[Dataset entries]
────────────────

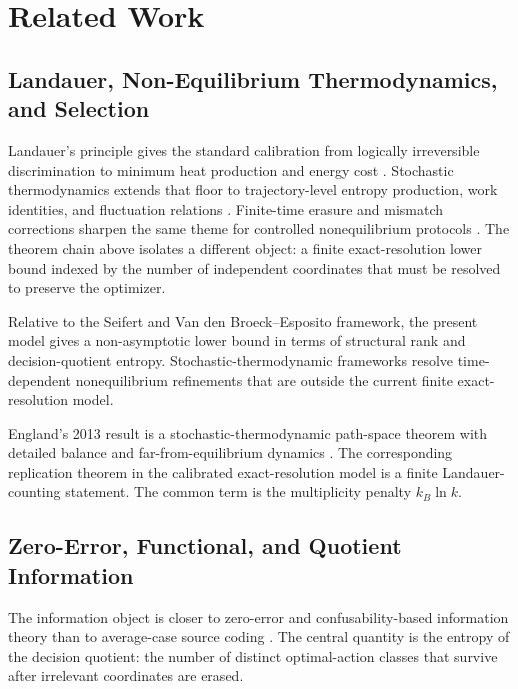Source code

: \section{Related Work}\label{related-work}

\subsection{Landauer, Non-Equilibrium Thermodynamics, and Selection}

Landauer's principle gives the standard calibration from logically irreversible discrimination to minimum heat production and energy cost \cite{landauer1961irreversibility,bennett1982thermodynamics}. Stochastic thermodynamics extends that floor to trajectory-level entropy production, work identities, and fluctuation relations \cite{seifert2012stochastic,vandenbroeck2015ensemble,wolpert2019stochastic,jarzynski1997nonequilibrium,crooks1999entropy}. Finite-time erasure and mismatch corrections sharpen the same theme for controlled nonequilibrium protocols \cite{diana2013finite,proesmans2020finite,manzano2024absolute}. The theorem chain above isolates a different object: a finite exact-resolution lower bound indexed by the number of independent coordinates that must be resolved to preserve the optimizer.

Relative to the Seifert and Van den Broeck--Esposito framework, the present model gives a non-asymptotic lower bound in terms of structural rank and decision-quotient entropy. Stochastic-thermodynamic frameworks resolve time-dependent nonequilibrium refinements that are outside the current finite exact-resolution model.

England's 2013 result is a stochastic-thermodynamic path-space theorem with detailed balance and far-from-equilibrium dynamics \cite{england2013statistical}. The corresponding replication theorem in the calibrated exact-resolution model is a finite Landauer-counting statement. The common term is the multiplicity penalty $k_B \ln k$.

\subsection{Zero-Error, Functional, and Quotient Information}

The information object is closer to zero-error and confusability-based information theory than to average-case source coding \cite{shannon1956zero,korner1973graphs,lovasz1979shannon,csiszar2011information}. The central quantity is the entropy of the decision quotient: the number of distinct optimal-action classes that survive after irrelevant coordinates are erased.

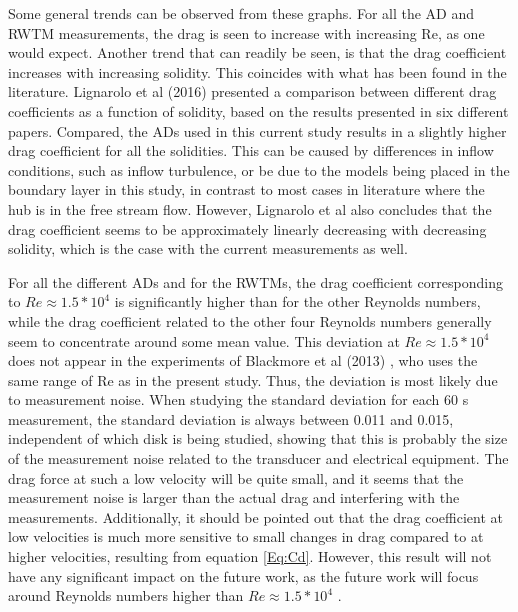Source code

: Some general trends can be observed from these graphs. For all the \gls{AD} and \gls{RWTM} measurements, the drag is seen to increase with increasing Re, as one would expect. Another trend that can readily be seen, is that the drag coefficient increases with increasing solidity. This coincides with what has been found in the literature. Lignarolo et al (2016) \cite{Lignarolo2016} presented a comparison between different drag coefficients as a function of solidity, based on the results presented in six different papers. Compared, the \gls{AD}s used in this current study results in a slightly higher drag coefficient for all the solidities. This can be caused by differences in inflow conditions, such as inflow turbulence, or be due to the models being placed in the boundary layer in this study, in contrast to most cases in literature where the hub is in the free stream flow. However, Lignarolo et al also concludes that the drag coefficient seems to be approximately linearly decreasing with decreasing solidity, which is the case with the current measurements as well. 

For all the different \gls{AD}s and for the \gls{RWTM}s, the drag coefficient corresponding to $Re \approx 1.5*10^4$ is significantly higher than for the other Reynolds numbers, while the drag coefficient related to the other four Reynolds numbers generally seem to concentrate around some mean value. This deviation at $Re \approx 1.5*10^4$ does not appear in the experiments of Blackmore et al (2013) \cite{Blackmore2013}, who uses the same range of Re as in the present study. Thus, the deviation is most likely due to measurement noise. When studying the standard deviation for each 60 \si{\s} measurement, the standard deviation is always between 0.011 and 0.015, independent of which disk is being studied, showing that this is probably the size of the measurement noise related to the transducer and electrical equipment. The drag force at such a low velocity will be quite small, and it seems that the measurement noise is larger than the actual drag and interfering with the measurements. Additionally, it should be pointed out that the drag coefficient at low velocities is much more sensitive to small changes in drag compared to at higher velocities, resulting from equation \ref{Eq:Cd}. However, this result will not have any significant impact on the future work, as the future work will focus around Reynolds numbers higher than $Re \approx 1.5*10^4$ .

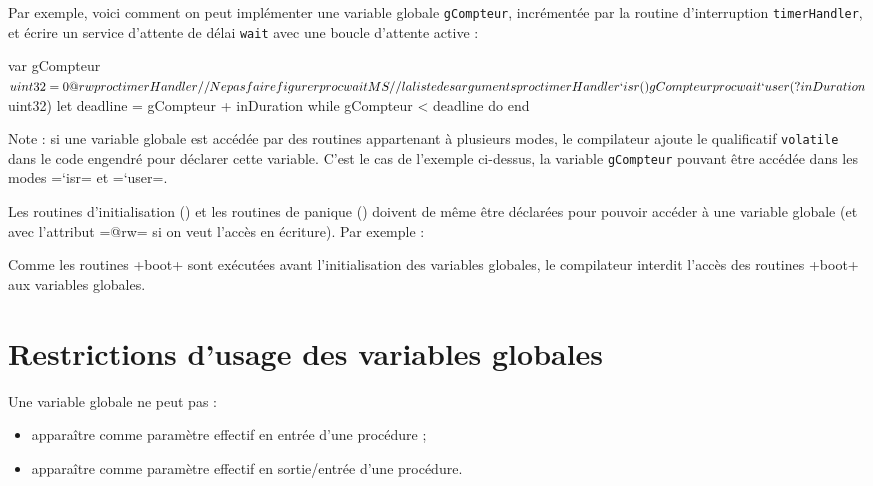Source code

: Par exemple, voici comment on peut implémenter une variable globale \texttt{gCompteur}, incrémentée par la routine d'interruption \texttt{timerHandler}, et écrire un service d'attente de délai \texttt{wait} avec une boucle d'attente active :

\begin{PLM}
var gCompteur $uint32 = 0 {
  @rw proc timerHandler // Ne pas faire figurer
  proc waitMS           // la liste des arguments
}

proc timerHandler `isr () {
  gCompteur %
}

proc wait `user (?inDuration $uint32) {
  let deadline = gCompteur + inDuration
  while gCompteur < deadline do
  end
}
\end{PLM}

Note : si une variable globale est accédée par des routines appartenant à plusieurs modes, le compilateur ajoute le qualificatif \texttt{volatile} dans le code engendré pour déclarer cette variable. C'est le cas de l'exemple ci-dessus, la variable \texttt{gCompteur} pouvant être accédée dans les modes \plm=`isr= et \plm=`user=.


Les routines d'initialisation () et les routines de panique ()
 doivent de même être déclarées pour pouvoir accéder à une variable globale (et avec l'attribut \plm=@rw= si on veut l'accès en écriture). Par exemple :

Comme les routines \plm+boot+ sont exécutées avant l'initialisation des variables globales, le compilateur interdit l'accès des routines \plm+boot+ aux variables globales.

\section{Restrictions d'usage des variables globales}

Une variable globale ne peut pas :
\begin{itemize}
  \item apparaître comme paramètre effectif en entrée d'une procédure ;
  \item apparaître comme paramètre effectif en sortie/entrée d'une procédure.
\end{itemize}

────────────────

» **WORK TO BE COMPLETED**: Transcribe the records verbatim, excluding pictures.

» **RESULT FOR THIS EXERCISE**:
Source code

: \section{Related Work}\label{related-work}

\subsection{Landauer, Non-Equilibrium Thermodynamics, and Selection}

Landauer's principle gives the standard calibration from logically irreversible discrimination to minimum heat production and energy cost \cite{landauer1961irreversibility,bennett1982thermodynamics}. Stochastic thermodynamics extends that floor to trajectory-level entropy production, work identities, and fluctuation relations \cite{seifert2012stochastic,vandenbroeck2015ensemble,wolpert2019stochastic,jarzynski1997nonequilibrium,crooks1999entropy}. Finite-time erasure and mismatch corrections sharpen the same theme for controlled nonequilibrium protocols \cite{diana2013finite,proesmans2020finite,manzano2024absolute}. The theorem chain above isolates a different object: a finite exact-resolution lower bound indexed by the number of independent coordinates that must be resolved to preserve the optimizer.

Relative to the Seifert and Van den Broeck--Esposito framework, the present model gives a non-asymptotic lower bound in terms of structural rank and decision-quotient entropy. Stochastic-thermodynamic frameworks resolve time-dependent nonequilibrium refinements that are outside the current finite exact-resolution model.

England's 2013 result is a stochastic-thermodynamic path-space theorem with detailed balance and far-from-equilibrium dynamics \cite{england2013statistical}. The corresponding replication theorem in the calibrated exact-resolution model is a finite Landauer-counting statement. The common term is the multiplicity penalty $k_B \ln k$.

\subsection{Zero-Error, Functional, and Quotient Information}

The information object is closer to zero-error and confusability-based information theory than to average-case source coding \cite{shannon1956zero,korner1973graphs,lovasz1979shannon,csiszar2011information}. The central quantity is the entropy of the decision quotient: the number of distinct optimal-action classes that survive after irrelevant coordinates are erased.

Source code

: Some general trends can be observed from these graphs. For all the \gls{AD} and \gls{RWTM} measurements, the drag is seen to increase with increasing Re, as one would expect. Another trend that can readily be seen, is that the drag coefficient increases with increasing solidity. This coincides with what has been found in the literature. Lignarolo et al (2016) \cite{Lignarolo2016} presented a comparison between different drag coefficients as a function of solidity, based on the results presented in six different papers. Compared, the \gls{AD}s used in this current study results in a slightly higher drag coefficient for all the solidities. This can be caused by differences in inflow conditions, such as inflow turbulence, or be due to the models being placed in the boundary layer in this study, in contrast to most cases in literature where the hub is in the free stream flow. However, Lignarolo et al also concludes that the drag coefficient seems to be approximately linearly decreasing with decreasing solidity, which is the case with the current measurements as well. 

For all the different \gls{AD}s and for the \gls{RWTM}s, the drag coefficient corresponding to $Re \approx 1.5*10^4$ is significantly higher than for the other Reynolds numbers, while the drag coefficient related to the other four Reynolds numbers generally seem to concentrate around some mean value. This deviation at $Re \approx 1.5*10^4$ does not appear in the experiments of Blackmore et al (2013) \cite{Blackmore2013}, who uses the same range of Re as in the present study. Thus, the deviation is most likely due to measurement noise. When studying the standard deviation for each 60 \si{\s} measurement, the standard deviation is always between 0.011 and 0.015, independent of which disk is being studied, showing that this is probably the size of the measurement noise related to the transducer and electrical equipment. The drag force at such a low velocity will be quite small, and it seems that the measurement noise is larger than the actual drag and interfering with the measurements. Additionally, it should be pointed out that the drag coefficient at low velocities is much more sensitive to small changes in drag compared to at higher velocities, resulting from equation \ref{Eq:Cd}. However, this result will not have any significant impact on the future work, as the future work will focus around Reynolds numbers higher than $Re \approx 1.5*10^4$ .

Source code

: Par exemple, voici comment on peut implémenter une variable globale \texttt{gCompteur}, incrémentée par la routine d'interruption \texttt{timerHandler}, et écrire un service d'attente de délai \texttt{wait} avec une boucle d'attente active :

\begin{PLM}
var gCompteur $uint32 = 0 {
  @rw proc timerHandler // Ne pas faire figurer
  proc waitMS           // la liste des arguments
}

proc timerHandler `isr () {
  gCompteur %
}

proc wait `user (?inDuration $uint32) {
  let deadline = gCompteur + inDuration
  while gCompteur < deadline do
  end
}
\end{PLM}

Note : si une variable globale est accédée par des routines appartenant à plusieurs modes, le compilateur ajoute le qualificatif \texttt{volatile} dans le code engendré pour déclarer cette variable. C'est le cas de l'exemple ci-dessus, la variable \texttt{gCompteur} pouvant être accédée dans les modes \plm=`isr= et \plm=`user=.


Les routines d'initialisation () et les routines de panique ()
 doivent de même être déclarées pour pouvoir accéder à une variable globale (et avec l'attribut \plm=@rw= si on veut l'accès en écriture). Par exemple :

Comme les routines \plm+boot+ sont exécutées avant l'initialisation des variables globales, le compilateur interdit l'accès des routines \plm+boot+ aux variables globales.

\section{Restrictions d'usage des variables globales}

Une variable globale ne peut pas :
\begin{itemize}
  \item apparaître comme paramètre effectif en entrée d'une procédure ;
  \item apparaître comme paramètre effectif en sortie/entrée d'une procédure.
\end{itemize}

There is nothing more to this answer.